# Mundus ....Strange ones



## Dany (Jan 27, 2017)

I do not collect movie cameras. So my first reaction when I saw these two cameras at the bottom of a cardboard box in a flea market was to leave the place and resume my camera hunting.
But I remembered suddenly a page of the Mckeown's guide describing the same gears (pages 703 and 704).
Actually, I did not have in hand movie cameras but a couple of odd still image cameras that looked like movie cameras.
These two pieces were manufactured by a French company called Mundus . They are seldom seen , even in France. 
Both of them are in fact built like movie cameras but without any film winding motor . They are fitted with removable lens. They were loaded with color movie films to produce color slides

My Mundus color shows a very rough and square design. 
It has been produced in December 1957 (according to the sticker inside the camera). It is fitted with a Roussel 25 mm f:2.8 lens on Atos 2 shutter.
The images obtained with this odd gear were sized 8x14 mm . The camera was loaded with a length of double eight movie film and produced about 300 images with one length of film.
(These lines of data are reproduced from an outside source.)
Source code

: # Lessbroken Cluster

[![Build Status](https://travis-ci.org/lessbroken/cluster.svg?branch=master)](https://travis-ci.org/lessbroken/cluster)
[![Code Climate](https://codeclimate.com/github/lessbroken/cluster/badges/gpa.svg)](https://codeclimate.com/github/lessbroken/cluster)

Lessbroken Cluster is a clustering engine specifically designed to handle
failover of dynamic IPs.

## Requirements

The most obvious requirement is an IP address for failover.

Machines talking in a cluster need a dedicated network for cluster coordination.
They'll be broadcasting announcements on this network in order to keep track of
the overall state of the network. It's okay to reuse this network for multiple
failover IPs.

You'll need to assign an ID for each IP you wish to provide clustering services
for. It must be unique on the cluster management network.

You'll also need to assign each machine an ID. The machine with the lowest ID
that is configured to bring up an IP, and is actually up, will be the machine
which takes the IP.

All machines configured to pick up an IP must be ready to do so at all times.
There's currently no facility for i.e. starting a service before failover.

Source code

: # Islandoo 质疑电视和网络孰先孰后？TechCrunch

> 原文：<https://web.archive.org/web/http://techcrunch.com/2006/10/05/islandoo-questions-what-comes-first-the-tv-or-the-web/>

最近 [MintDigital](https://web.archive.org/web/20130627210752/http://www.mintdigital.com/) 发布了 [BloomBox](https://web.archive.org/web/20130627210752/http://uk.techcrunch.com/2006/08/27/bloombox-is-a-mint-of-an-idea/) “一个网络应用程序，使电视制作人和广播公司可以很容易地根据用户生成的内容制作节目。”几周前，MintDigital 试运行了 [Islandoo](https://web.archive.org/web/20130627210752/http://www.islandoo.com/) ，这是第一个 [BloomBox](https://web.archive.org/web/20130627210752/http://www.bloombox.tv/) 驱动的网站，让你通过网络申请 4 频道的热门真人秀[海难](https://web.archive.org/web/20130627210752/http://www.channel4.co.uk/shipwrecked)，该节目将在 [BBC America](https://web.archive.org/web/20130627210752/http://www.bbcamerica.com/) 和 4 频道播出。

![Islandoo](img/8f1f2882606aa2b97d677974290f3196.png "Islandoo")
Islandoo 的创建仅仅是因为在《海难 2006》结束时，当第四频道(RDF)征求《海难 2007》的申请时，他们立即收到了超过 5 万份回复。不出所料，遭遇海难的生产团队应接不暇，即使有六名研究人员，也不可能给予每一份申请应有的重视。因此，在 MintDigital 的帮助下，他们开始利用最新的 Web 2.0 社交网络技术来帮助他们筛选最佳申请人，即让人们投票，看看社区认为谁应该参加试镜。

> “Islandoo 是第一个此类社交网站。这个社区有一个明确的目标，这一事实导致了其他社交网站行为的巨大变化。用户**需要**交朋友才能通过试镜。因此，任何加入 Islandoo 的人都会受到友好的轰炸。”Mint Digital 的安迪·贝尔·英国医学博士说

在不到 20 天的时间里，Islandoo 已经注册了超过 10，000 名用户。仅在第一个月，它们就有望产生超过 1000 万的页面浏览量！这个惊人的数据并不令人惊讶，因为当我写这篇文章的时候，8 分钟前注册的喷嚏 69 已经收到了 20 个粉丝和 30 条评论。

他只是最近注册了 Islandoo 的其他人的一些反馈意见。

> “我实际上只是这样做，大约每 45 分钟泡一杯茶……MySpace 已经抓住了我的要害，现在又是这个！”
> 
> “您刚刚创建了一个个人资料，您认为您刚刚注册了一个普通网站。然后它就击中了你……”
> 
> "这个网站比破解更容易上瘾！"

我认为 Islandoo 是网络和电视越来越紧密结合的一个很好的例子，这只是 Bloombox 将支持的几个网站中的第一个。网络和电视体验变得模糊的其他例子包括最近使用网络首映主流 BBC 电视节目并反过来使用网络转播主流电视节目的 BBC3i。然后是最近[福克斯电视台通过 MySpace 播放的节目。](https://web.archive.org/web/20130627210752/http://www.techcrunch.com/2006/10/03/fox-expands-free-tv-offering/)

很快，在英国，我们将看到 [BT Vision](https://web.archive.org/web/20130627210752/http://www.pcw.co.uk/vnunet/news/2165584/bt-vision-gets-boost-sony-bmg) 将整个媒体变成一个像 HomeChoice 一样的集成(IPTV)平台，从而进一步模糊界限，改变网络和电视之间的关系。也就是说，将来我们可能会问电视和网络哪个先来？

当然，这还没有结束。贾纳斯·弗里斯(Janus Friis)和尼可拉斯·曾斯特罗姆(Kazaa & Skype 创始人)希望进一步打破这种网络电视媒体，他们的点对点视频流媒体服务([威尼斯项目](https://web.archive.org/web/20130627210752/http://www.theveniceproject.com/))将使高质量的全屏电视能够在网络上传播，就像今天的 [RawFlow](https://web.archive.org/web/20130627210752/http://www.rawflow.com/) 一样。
My Mundus color 65 was released circa 1975.
The design is far more sophisticated but the principle is still the same 
The lens is a Berthiot 20 mm f:2.8 mounted on Atos 2 shutter.
Produced images were 10x15 mm in size and the camera used 16 mm movie film . 400 images could be made with one length of film.










The price of each processed image was obviously extremely low
Mundus offered a complete range of accessories like  slides projectors to go with the cameras and  to form a complete system.


----------



## tirediron (Jan 27, 2017)

Neat; never seen anything like that before.  Thanks for posting.


----------



## webestang64 (Jan 27, 2017)

Very cool pieces......I remember a guy back in the 80's, an old customer of mine at a photo lab, that used one of these to make stop motion films.


----------



## jcdeboever (Jan 27, 2017)

That is really cool.


----------



## Derrel (Jan 27, 2017)

I've never heard of this type of movie-film type camera before. Thanks for sharing this post with us.


----------



## compur (Jan 29, 2017)

Cool find.

There were a few other still cameras that used movie film. The Steky was one:
Steky - Camera-wiki.org - The free camera encyclopedia

There were a few others. 

Also some that used 35mm film cassettes but were engineered like a movie camera like the Yashica Sequelle:
https://farm9.staticflickr.com/8648/15713341074_d174f414c1_b.jpg


----------



## Dany (Jan 30, 2017)

I forgot to tell you....
I got the lot of two cameras for 20 euros (21.45 USD, 2317 Nepalese Rupee)


----------